The change is part of a broader package, which also sees the amount people can earn before their benefit reduces, going up to $160 a week.
Business lobby groups have said the change is poorly timed and may push some businesses to the wall, while poverty advocates say the moves don't go nearly far enough.
Adventure tourism operator Takurua Mutu understands the economic pain of the past year more than most. But now, with the government's announcement of the much anticipated two-way travel bubble with Australia from April 19, the MDA Experiences co-owner is excited to welcome international visitors back to Aotearoa to pump more money back into tourism.
"I honestly wasn't expecting it to be back so soon. If they've got their mechanisms in place to deal with any [Covid-19] outbreaks, then I'm very excited," he says.

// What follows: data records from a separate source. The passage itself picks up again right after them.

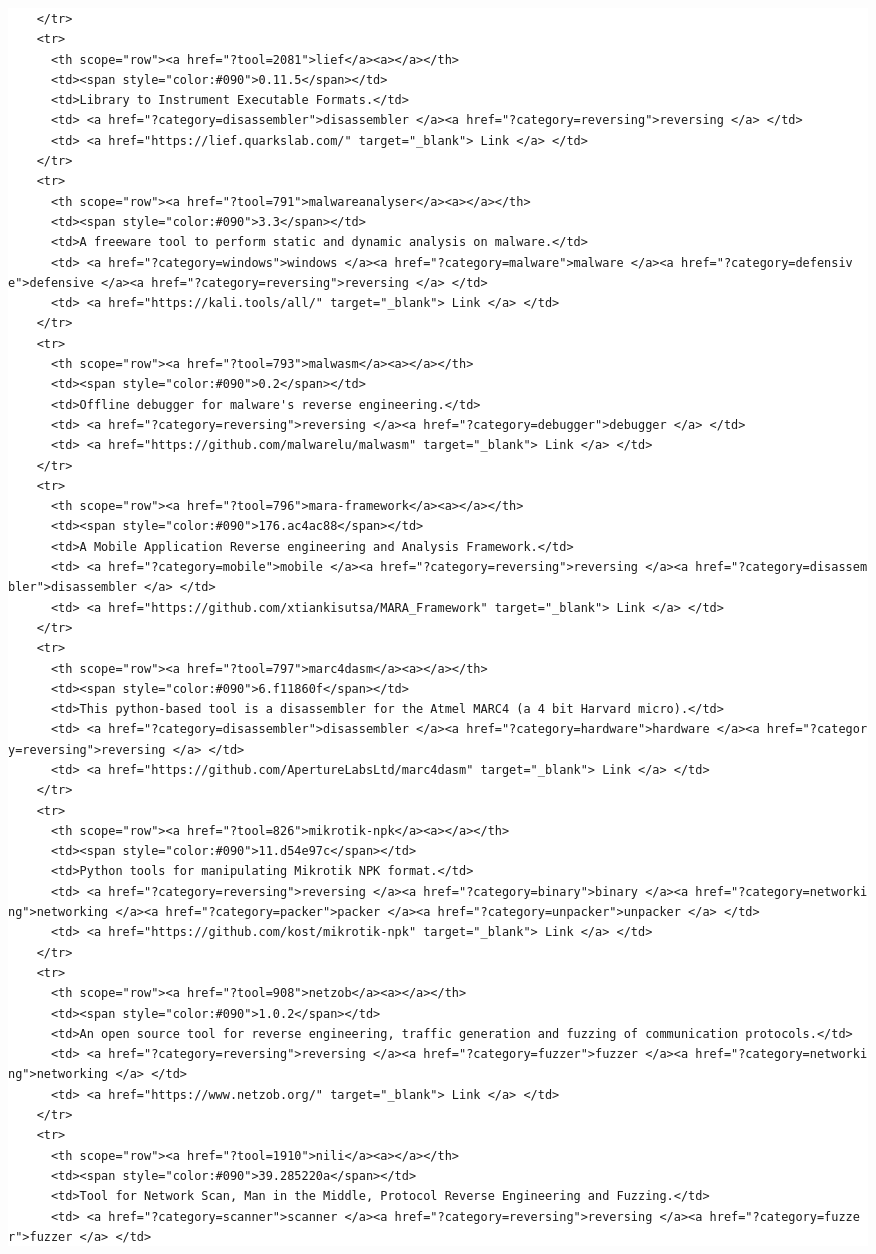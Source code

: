         </tr>
        <tr>
          <th scope="row"><a href="?tool=2081">lief</a><a></a></th>
          <td><span style="color:#090">0.11.5</span></td>
          <td>Library to Instrument Executable Formats.</td>
          <td> <a href="?category=disassembler">disassembler </a><a href="?category=reversing">reversing </a> </td>
          <td> <a href="https://lief.quarkslab.com/" target="_blank"> Link </a> </td>
        </tr>
        <tr>
          <th scope="row"><a href="?tool=791">malwareanalyser</a><a></a></th>
          <td><span style="color:#090">3.3</span></td>
          <td>A freeware tool to perform static and dynamic analysis on malware.</td>
          <td> <a href="?category=windows">windows </a><a href="?category=malware">malware </a><a href="?category=defensive">defensive </a><a href="?category=reversing">reversing </a> </td>
          <td> <a href="https://kali.tools/all/" target="_blank"> Link </a> </td>
        </tr>
        <tr>
          <th scope="row"><a href="?tool=793">malwasm</a><a></a></th>
          <td><span style="color:#090">0.2</span></td>
          <td>Offline debugger for malware's reverse engineering.</td>
          <td> <a href="?category=reversing">reversing </a><a href="?category=debugger">debugger </a> </td>
          <td> <a href="https://github.com/malwarelu/malwasm" target="_blank"> Link </a> </td>
        </tr>
        <tr>
          <th scope="row"><a href="?tool=796">mara-framework</a><a></a></th>
          <td><span style="color:#090">176.ac4ac88</span></td>
          <td>A Mobile Application Reverse engineering and Analysis Framework.</td>
          <td> <a href="?category=mobile">mobile </a><a href="?category=reversing">reversing </a><a href="?category=disassembler">disassembler </a> </td>
          <td> <a href="https://github.com/xtiankisutsa/MARA_Framework" target="_blank"> Link </a> </td>
        </tr>
        <tr>
          <th scope="row"><a href="?tool=797">marc4dasm</a><a></a></th>
          <td><span style="color:#090">6.f11860f</span></td>
          <td>This python-based tool is a disassembler for the Atmel MARC4 (a 4 bit Harvard micro).</td>
          <td> <a href="?category=disassembler">disassembler </a><a href="?category=hardware">hardware </a><a href="?category=reversing">reversing </a> </td>
          <td> <a href="https://github.com/ApertureLabsLtd/marc4dasm" target="_blank"> Link </a> </td>
        </tr>
        <tr>
          <th scope="row"><a href="?tool=826">mikrotik-npk</a><a></a></th>
          <td><span style="color:#090">11.d54e97c</span></td>
          <td>Python tools for manipulating Mikrotik NPK format.</td>
          <td> <a href="?category=reversing">reversing </a><a href="?category=binary">binary </a><a href="?category=networking">networking </a><a href="?category=packer">packer </a><a href="?category=unpacker">unpacker </a> </td>
          <td> <a href="https://github.com/kost/mikrotik-npk" target="_blank"> Link </a> </td>
        </tr>
        <tr>
          <th scope="row"><a href="?tool=908">netzob</a><a></a></th>
          <td><span style="color:#090">1.0.2</span></td>
          <td>An open source tool for reverse engineering, traffic generation and fuzzing of communication protocols.</td>
          <td> <a href="?category=reversing">reversing </a><a href="?category=fuzzer">fuzzer </a><a href="?category=networking">networking </a> </td>
          <td> <a href="https://www.netzob.org/" target="_blank"> Link </a> </td>
        </tr>
        <tr>
          <th scope="row"><a href="?tool=1910">nili</a><a></a></th>
          <td><span style="color:#090">39.285220a</span></td>
          <td>Tool for Network Scan, Man in the Middle, Protocol Reverse Engineering and Fuzzing.</td>
          <td> <a href="?category=scanner">scanner </a><a href="?category=reversing">reversing </a><a href="?category=fuzzer">fuzzer </a> </td>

The Employers Manufacturers Association says that, with the minimum wage rising combined with adding another public holiday in Matariki - the Māori New Year, it could push businesses to the brink. However, Takurua, an advocate for Matariki as a public holiday, doesn't think so.
"Honestly, I don't think it'll push businesses to the brink. It's something that needs to happen. I supposed I'm a bit biased because pushing minimum wage lines up with me and my brother's own business values.
"Let's be honest, these businesses need this push to start moving people's wages up, start moving adults up, start moving permanent staff up. Everyone should be striving to get closer to the living wage."